APIs are all about automation, so failures to control and limit usage are another mainstay of the API security top 10, slightly renamed to Unrestricted Resource Consumption at #4. These broadly fall into two main categories. Firstly, unlimited API access can expose web services and applications to denial of service (DoS) attacks caused by resource exhaustion when a server in the API stack cannot handle any more requests. Just as importantly, a lack of suitable rate limiting can allow attackers to mount brute-force attacks to, for example, break passwords or enumerate data records.
Broadening risk horizons
Three risk categories have been broadened and redefined to cover a wider range of security issues. Compared to the 2019 list, excessive data exposure and mass assignment risks are now both included under Broken Object Property Level Authorization at #3. This is closely related to object-level authorization failures but applies at a more granular level, where defining and enforcing access control is much harder. Even with proper access control to, say, customer data records, you still need to define who can perform which operations on which data fields, and whether they can import, export, or modify data in bulk.
Renamed from Insufficient Logging & Monitoring, we now see the more descriptive Lack of Protection from Automated Threats category at #8. Malicious bots and other automated attacks make up a large part of web traffic, and APIs are specifically designed for automated access, so it’s crucial to monitor API usage and have the ability to respond if suspicious behaviors are detected. This category is not so much about protection on a technical level as it is about identifying and blocking malicious business logic flows that could result in undesirable outcomes. A typical (and topical) example would be a ticket site not preventing bots from immediately buying up all the tickets for a high-profile event.

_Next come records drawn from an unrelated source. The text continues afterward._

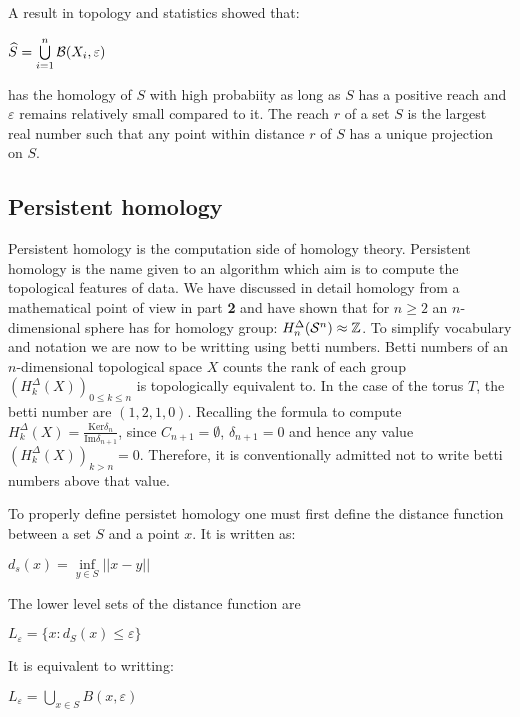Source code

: \documentclass[12pt, a4paper]{article}
\begin{document}
A result in topology and statistics showed that:
\begin{center}
  $\widehat{S} = \bigcup\limits_{i=1}^{n}\mathcal{B}(X_i,\varepsilon)$
\end{center}

has the homology of $S$ with high probabiity as long as $S$ has a positive reach and $\varepsilon$ remains relatively small compared to it. The reach $r$ of a set $S$ is the largest real number such that any point within distance $r$ of $S$ has a unique projection on $S$.

\subsection{Persistent homology}

Persistent homology is the computation side of homology theory. Persistent homology is the name given to an algorithm which aim is to compute the topological features of data. We have discussed in detail homology from a mathematical point of view in part \textbf{2} and have shown that for $n \ge 2$ an $n$-dimensional sphere has for homology group: $H_n^\Delta(\mathcal{S}^n) \approx \mathbb{Z}$. To simplify vocabulary and notation we are now to be writting using betti numbers. Betti numbers of an $n$-dimensional topological space $X$ counts the rank of each group $(H_k^\Delta(X))_{0 \le k \le n}$ is topologically equivalent to. In the case of the torus $T$, the betti number are $(1,2,1,0)$. Recalling the formula to compute $H_k^\Delta(X) = \frac{\text{Ker} \delta_n}{\text{Im} \delta_{n+1}}$, since $C_{n+1} = \emptyset$, $\delta_{n+1} = 0$ and hence any value $(H_k^\Delta(X))_{k > n} = 0$. Therefore, it is conventionally admitted not to write betti numbers above that value. 

To properly define persistet homology one must first define the distance function between a set $S$ and a point $x$. It is written as:
\begin{center}
  $d_s(x) = \inf\limits_{y\in S} ||x-y||$  
\end{center}

The lower level sets of the distance function are

\begin{center}
  $L_\varepsilon = \lbrace x : d_S(x) \le \varepsilon \rbrace$
\end{center}

It is equivalent to writting:

\begin{center}
  $L_\varepsilon = \bigcup\limits_{x \in S} B(x,\varepsilon)$ 
\end{center}
\end{document}
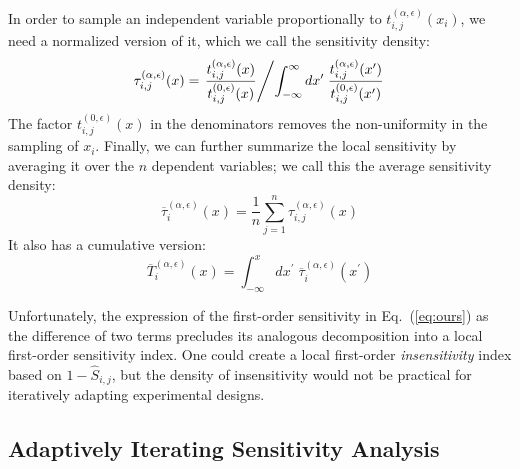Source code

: \documentclass[12pt]{article}
\begin{document}
In order to sample an independent variable proportionally to $t_{i,j}^{(\alpha,\epsilon)}(x_i)$, we need a normalized version of it, which we call the sensitivity density:
\begin{equation}
    \tau_{i,j}^{(\alpha,\epsilon)}(x) = \left. \frac{t_{i,j}^{(\alpha,\epsilon)}(x)}{t_{i,j}^{(0,\epsilon)}(x)} \middle/ \int_{-\infty}^{\infty} d x^\prime \; \frac{t_{i,j}^{(\alpha,\epsilon)}(x^\prime)}{t_{i,j}^{(0,\epsilon)}(x^\prime)} \right. \label{eq:taux}
\end{equation}
The factor $t_{i,j}^{(0,\epsilon)}(x)$ in the denominators removes the non-uniformity in the sampling of $x_i$. Finally, we can further summarize the local sensitivity by averaging it over the $n$ dependent variables; we call this the average sensitivity density:
\begin{equation}
    \overline{\tau}_i^{(\alpha,\epsilon)}(x) = \frac{1}{n} \sum_{j=1}^n \tau_{i,j}^{(\alpha,\epsilon)}(x) \label{eq:taubar}
\end{equation}
It also has a cumulative version:
\begin{equation}
    \overline{T}_i^{(\alpha,\epsilon)}(x) = \int_{-\infty}^x d x^\prime \; \overline{\tau}_i^{(\alpha,\epsilon)}(x^\prime) \label{eq:tbar}
\end{equation}

Unfortunately, the expression of the first-order sensitivity in Eq.~(\ref{eq:ours}) as the difference of two terms precludes its analogous decomposition into a local first-order sensitivity index. One could create a local first-order \textit{insensitivity} index based on $1 - \hat{S}_{i,j}$, but the density of insensitivity would not be practical for iteratively adapting experimental designs.

\subsection{Adaptively Iterating Sensitivity Analysis}
\label{sec:adapt}
\end{document}
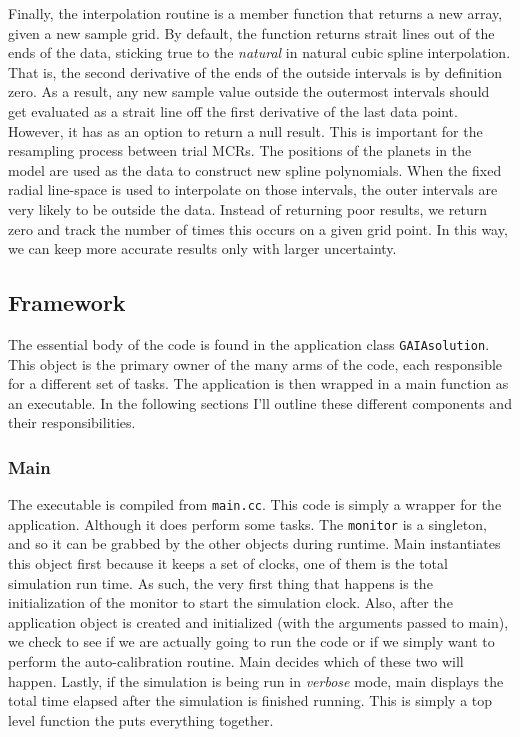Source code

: \documentclass[10pt,a4paper,final]{article}
\numberwithin{equation}{section}
\begin{document}
\begin{multicols}{2}[]
				Finally, the interpolation routine is a member function that returns
				a new array, given a new sample grid. By default, the function
				returns strait lines out of the ends of the data, sticking true to the
				\textit{natural} in natural cubic spline interpolation. That is,
				the second derivative of the ends of the outside intervals is by definition
				zero. As a result, any new sample value outside the outermost intervals
				should get evaluated as a strait line off the first derivative of the last
				data point. However, it has as an option to return a null result. This is
				important for the resampling process between trial MCRs. The positions
				of the planets in the model are used as the data to construct new spline
				polynomials. When the fixed radial line-space is used to interpolate on
				those intervals, the outer intervals are very likely to be outside the
				data. Instead of returning poor results, we return zero and track the number
				of times this occurs on a given grid point. In this way, we can keep more
				accurate results only with larger uncertainty.

			\subsection{Framework}

				The essential body of the code is found in the application class
				\texttt{GAIAsolution}. This object is the primary owner of the many
				arms of the code, each responsible for a different set of tasks.
				The application is then wrapped in a main function as an executable.
				In the following sections I'll outline these different components
				and their responsibilities.

			\subsubsection{Main}
				
				The executable is compiled from \texttt{main.cc}. This code is simply
				a wrapper for the application. Although it does perform some tasks.
				The \texttt{monitor} is a singleton, and so it can be grabbed by the
				other objects during runtime. Main instantiates this object first
				because it keeps a set of clocks, one of them is the total simulation
				run time. As such, the very first thing that happens is the initialization
				of the monitor to start the simulation clock. Also, after the application
				object is created and initialized (with the arguments passed to main),
				we check to see if we are actually going to run the code or if we simply
				want to perform the auto-calibration routine. Main decides which of these
				two will happen. Lastly, if the simulation is being run in \textit{verbose}
				mode, main displays the total time elapsed after the simulation is finished
				running. This is simply a top level function the puts everything together.


\end{multicols}
\end{document}
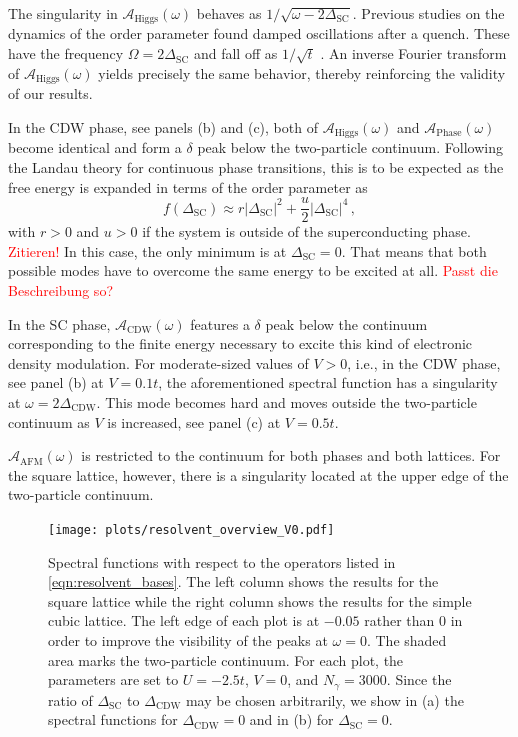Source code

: \documentclass[
    reprint, 
    aps,
    preprintnumbers,
    twocolumn,
    prb,
    superscriptaddress
]{revtex4-2}
\newcommand{\spectral}[1]{\mathcal{A}_\text{#1}  (\omega)}
\begin{document}
The singularity in $\spectral{Higgs}$ behaves as $1/\sqrt{\omega - 2 \Delta_\text{SC}}$.
Previous studies on the dynamics of the order parameter found damped oscillations after a quench.
These have the frequency $\Omega = 2 \Delta_\text{SC}$ and fall off as $1/\sqrt{t}$ \cite{Yuzbashyan06}.
An inverse Fourier transform of $\spectral{Higgs}$ yields precisely the same behavior, thereby reinforcing the validity of our results.

In the CDW phase, see panels (b) and (c), both of $\spectral{Higgs}$ and $\spectral{Phase}$ become identical and form a $\delta$ peak below the two-particle continuum.
Following the Landau theory for continuous phase transitions, this is to be expected as the free energy is expanded in terms of the order parameter as
\begin{equation}
    f(\Delta_\text{SC}) \approx r |\Delta_\text{SC}|^2 + \frac{u}{2} |\Delta_\text{SC}|^4\,,
\end{equation}
with $r > 0$ and $u > 0$ if the system is outside of the superconducting phase. \textcolor{red}{Zitieren!}
In this case, the only minimum is at $\Delta_\text{SC} = 0$. 
That means that both possible modes have to overcome the same energy to be excited at all. \textcolor{red}{Passt die Beschreibung so?}

In the SC phase, $\spectral{CDW}$ features a $\delta$ peak below the continuum corresponding to the finite energy necessary to excite this kind of electronic density modulation.
For moderate-sized values of $V>0$, i.e., in the CDW phase, see panel (b) at $V=0.1t$, the aforementioned spectral function has a singularity at $\omega=2\Delta_\text{CDW}$.
This mode becomes hard and moves outside the two-particle continuum as $V$ is increased, see panel (c) at $V=0.5t$.

$\spectral{AFM}$ is restricted to the continuum for both phases and both lattices.
For the square lattice, however, there is a singularity located at the upper edge of the two-particle continuum.


\begin{figure}
    \centering
    \texttt{[image: plots/resolvent\_overview\_V0.pdf]}
    \caption{Spectral functions with respect to the operators listed in \eqref{eqn:resolvent_bases}.
    The left column shows the results for the square lattice while the right column shows the results for the simple cubic lattice.
    The left edge of each plot is at $-0.05$ rather than $0$ in order to improve the visibility of the peaks at $\omega=0$.
    The shaded area marks the two-particle continuum.
    For each plot, the parameters are set to $U=-2.5t$, $V=0$, and $N_\gamma = 3000$.
    Since the ratio of $\Delta_\text{SC}$ to $\Delta_\text{CDW}$ may be chosen arbitrarily, we show in (a) the spectral functions for $\Delta_\text{CDW} = 0$ and in (b) for $\Delta_\text{SC} = 0$.}
    \label{fig:resolvent_overview_V0}
\end{figure}
\end{document}
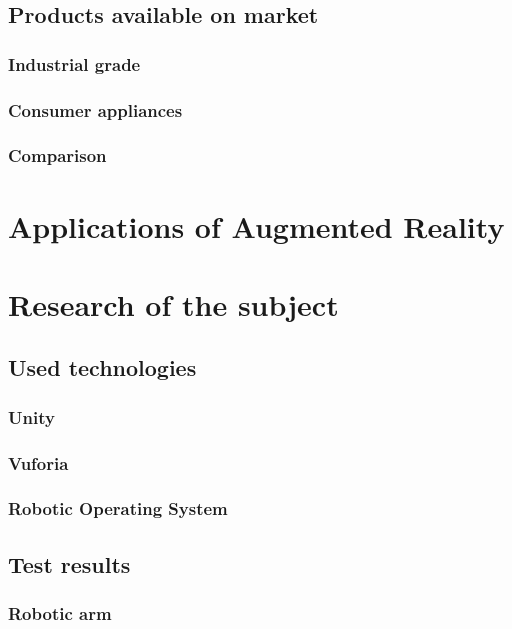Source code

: \documentclass[printmode,en]{mgr}
\begin{document}
\section{Products available on market}

\subsection{Industrial grade}

\subsection{Consumer appliances}

\subsection{Comparison}

\chapter{Applications of Augmented Reality}


\chapter{Research of the subject}

\section{Used technologies}

\subsection{Unity}

\subsection{Vuforia}

\subsection{Robotic Operating System}

\section{Test results}

\subsection{Robotic arm}
\end{document}
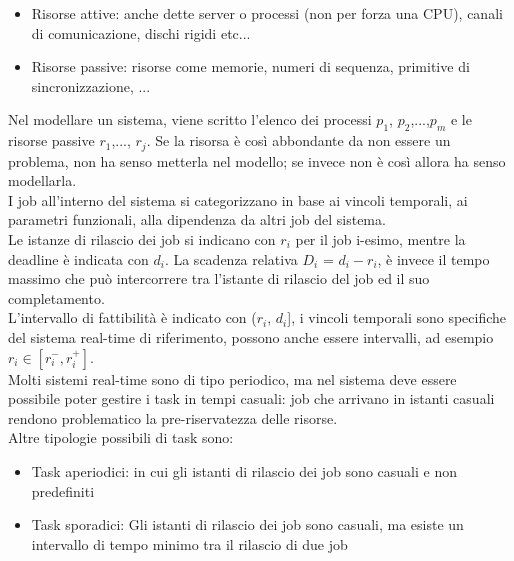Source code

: \documentclass{article}
\begin{document}
\begin{itemize}
\item Risorse attive: anche dette server o processi (non per forza una CPU), canali di comunicazione, dischi rigidi etc...
\item Risorse passive: risorse come memorie, numeri di sequenza, primitive di sincronizzazione, ...
\end{itemize} 
Nel modellare un sistema, viene scritto l'elenco dei processi $p_1$, $p_2$,...,$p_m$ e le risorse passive $r_1$,..., $r_j$. Se la risorsa è così abbondante da non essere un problema, non ha senso metterla nel modello; se invece non è così allora ha senso modellarla.\\ I job all'interno del sistema si categorizzano in base ai vincoli temporali, ai parametri funzionali, alla dipendenza da altri job del sistema.\\ Le istanze di rilascio dei job si indicano con $r_i$ per il job i-esimo, mentre la deadline è indicata con $d_i$. La scadenza relativa $D_i$ = $d_i - r_i$, è invece il tempo massimo che può intercorrere tra l'istante di rilascio del job ed il suo completamento.\\ L'intervallo di fattibilità è indicato con ($r_i$, $d_i$], i vincoli temporali sono specifiche del sistema real-time di riferimento, possono anche essere intervalli, ad esempio $r_i \in [r_i^{-}, r_i^{+}]$.\\ Molti sistemi real-time sono di tipo periodico, ma nel sistema deve essere possibile poter gestire i task in tempi casuali: job che arrivano in istanti casuali rendono problematico la pre-riservatezza delle risorse.\\ Altre tipologie possibili di task sono:
\begin{itemize}
\item Task aperiodici: in cui gli istanti di rilascio dei job sono casuali e non predefiniti
\item Task sporadici: Gli istanti di rilascio dei job sono casuali, ma esiste un intervallo di tempo minimo tra il rilascio di due job
\end{itemize}
\end{document}
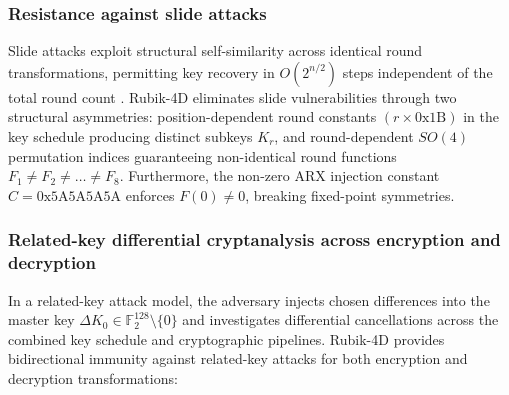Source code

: \documentclass[10pt,twocolumn]{article}
\begin{document}
\subsubsection{Resistance against slide attacks}
Slide attacks exploit structural self-similarity across identical round transformations, permitting key recovery in $O(2^{n/2})$ steps independent of the total round count \cite{biryukov1999slide, biryukov2000slide}. Rubik-4D eliminates slide vulnerabilities through two structural asymmetries: position-dependent round constants $(r \times \text{0x1B})$ in the key schedule producing distinct subkeys $K_r$, and round-dependent $SO(4)$ permutation indices guaranteeing non-identical round functions $F_1 \neq F_2 \neq \dots \neq F_8$. Furthermore, the non-zero ARX injection constant $C = \text{0x5A5A5A5A}$ enforces $F(0) \neq 0$, breaking fixed-point symmetries.

\subsubsection{Related-key differential cryptanalysis across encryption and decryption}
\label{subsec:related_key}
In a related-key attack model, the adversary injects chosen differences into the master key $\Delta K_0 \in \mathbb{F}_2^{128} \setminus \{0\}$ and investigates differential cancellations across the combined key schedule and cryptographic pipelines. Rubik-4D provides bidirectional immunity against related-key attacks for both encryption and decryption transformations:
\end{document}
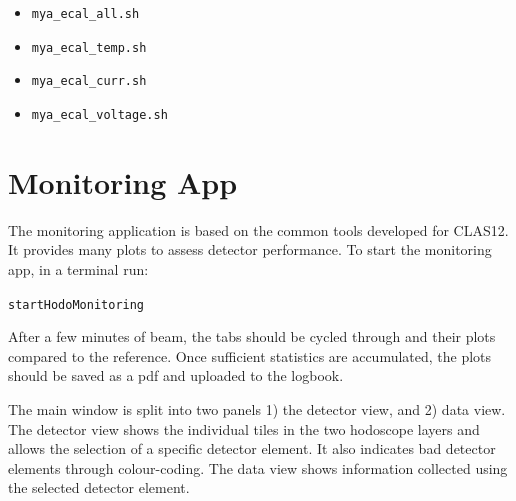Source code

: \documentclass[12pt]{article}
\begin{document}
      \begin{itemize}
          \item \texttt{mya\_ecal\_all.sh}
          \item \texttt{mya\_ecal\_temp.sh}
          \item \texttt{mya\_ecal\_curr.sh}
          \item \texttt{mya\_ecal\_voltage.sh}
      \end{itemize}



\section{Monitoring App}
The monitoring application is based on the common tools developed for CLAS12. It provides many plots to assess detector performance.  To start the monitoring app, in a terminal run:
\begin{center}\texttt{startHodoMonitoring}\end{center}

 After a few minutes of beam, the tabs should be cycled through and their plots compared to the reference.  Once sufficient statistics are accumulated, the plots should be saved as a pdf and uploaded to the logbook.

The main window is split into two panels 1) the detector view, and 2) data view. The detector view shows the individual tiles in the two hodoscope layers and allows the selection of a specific detector element. It also indicates bad detector elements through colour-coding. The data view shows information collected using the selected detector element. 

%
%
%
%
%
\end{document}
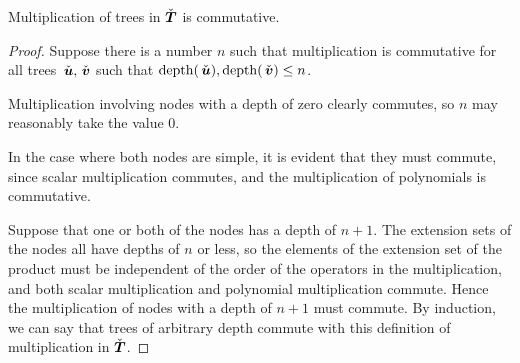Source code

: 

\begin{proposition}\label{TMcommutativity}
Multiplication of trees in $\check{\boldsymbol{T}}$ is commutative.
\begin{proof}
  Suppose there is a number $n$ such that multiplication is
  commutative for all trees $\,\check{\boldsymbol{u}}, \,\check{\boldsymbol{v}}$ such that
  $\operatorname{depth}(\,\check{\boldsymbol{u}}), \operatorname{depth}(\,\check{\boldsymbol{v}}) \le n$.


  Multiplication involving nodes with a depth of zero clearly commutes, so
  $n$ may reasonably take the value 0.

  In the case where both nodes are simple, it is evident that
  they must commute, since scalar multiplication commutes, and the
  multiplication of \polyrat polynomials is commutative.

  Suppose that one or both of the nodes has a depth of $n+1$. The
  extension sets of the nodes all have depths of $n$ or less, so the
  elements of the extension set of the product must be independent of
  the order of the operators in the multiplication, and both scalar
  multiplication and polynomial multiplication commute.  Hence the
  multiplication of nodes with a depth of $n+1$ must commute.  By
  induction, we can say that trees of arbitrary depth commute with
  this definition of multiplication in $\check{\boldsymbol{T}}$.
  \end{proof}
\end{proposition}

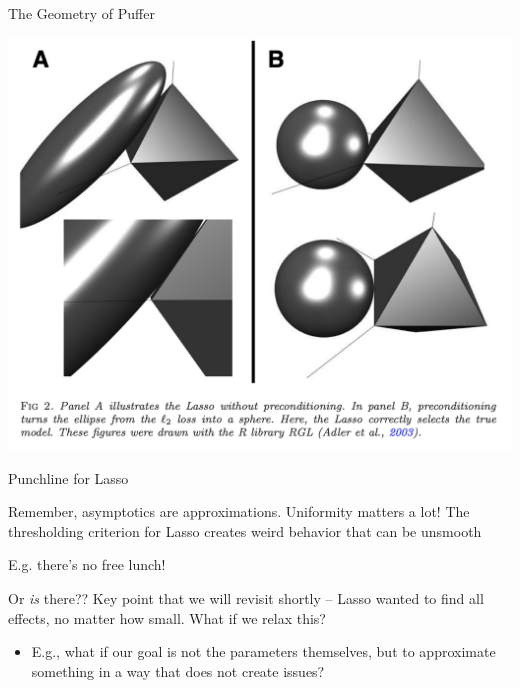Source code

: \documentclass[notes,11pt, aspectratio=169]{beamer}
\newenvironment{wideitemize}{\itemize\addtolength{\itemsep}{10pt}}{\enditemize}
\begin{document}
\begin{frame}{The Geometry of Puffer}
\begin{center}
  \includegraphics[width=0.65\linewidth]{puffer.png}
\end{center}
\end{frame}

\begin{frame}{Punchline for Lasso}
  \begin{wideitemize}
  \item Remember, asymptotics are approximations. Uniformity matters a
    lot! The thresholding criterion for Lasso creates weird behavior
    that can be unsmooth
  \item E.g. there's no free lunch!
  \item Or \emph{is} there?? Key point that we will revisit shortly --
    Lasso wanted to find all effects, no matter how small. What if we
    relax this?
    \begin{itemize}
    \item E.g., what if our goal is not the parameters themselves, but
      to approximate something in a way that does not create issues?
    \end{itemize}
  \end{wideitemize}
\end{frame}
\end{document}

Injection flaws have been moved under the wider heading of Unsafe Consumption of APIs (at #10). In this case, “unsafe consumption” refers to using data retrieved from an API without sanitizing and validating it to the same standard as user-supplied data. Especially for communication between APIs (whether internal or external), there is a risk that developers will implicitly trust API behavior without checking if it’s secure. Apart from risking injection attacks via unsanitized data, this could also create encryption gaps or exhaust application resources if the consumed resource provides data at a higher rate than expected.
New yet very old: SSRF
The only new category so far, and also the only vulnerability placed in its own category, is Server Side Request Forgery, currently sitting at #6. This mirrors the choice made for the last OWASP Top 10 in 2021, where SSRF also got its own category for the first time. In the context of APIs, server-side request forgery vulnerabilities allow attackers to smuggle URLs through an API and trick a back-end server into sending a request to that URL. This class of vulnerabilities can be especially dangerous in modern application architectures, where containerized components in the cloud often communicate through APIs over predictable paths, thus greatly increasing the potential for SSRF.
Watch this space
While it may be some time before the final API Security Top 10 arrives, the current release candidate list is unlikely to change much. All the major risk areas for modern APIs are already covered, and the overall trend seems to be towards making the categories more generic to be used more as best-practice guidelines and less as a vulnerability checklist (which was the approach taken for the main OWASP Top 10 list in 2021). That said, the details and examples provided for some categories still vary in terms of format and depth of detail, so it’s likely that work will continue there. We’ll take a detailed technical look at the final list when it arrives, as we did for the 2019 API Security Top 10.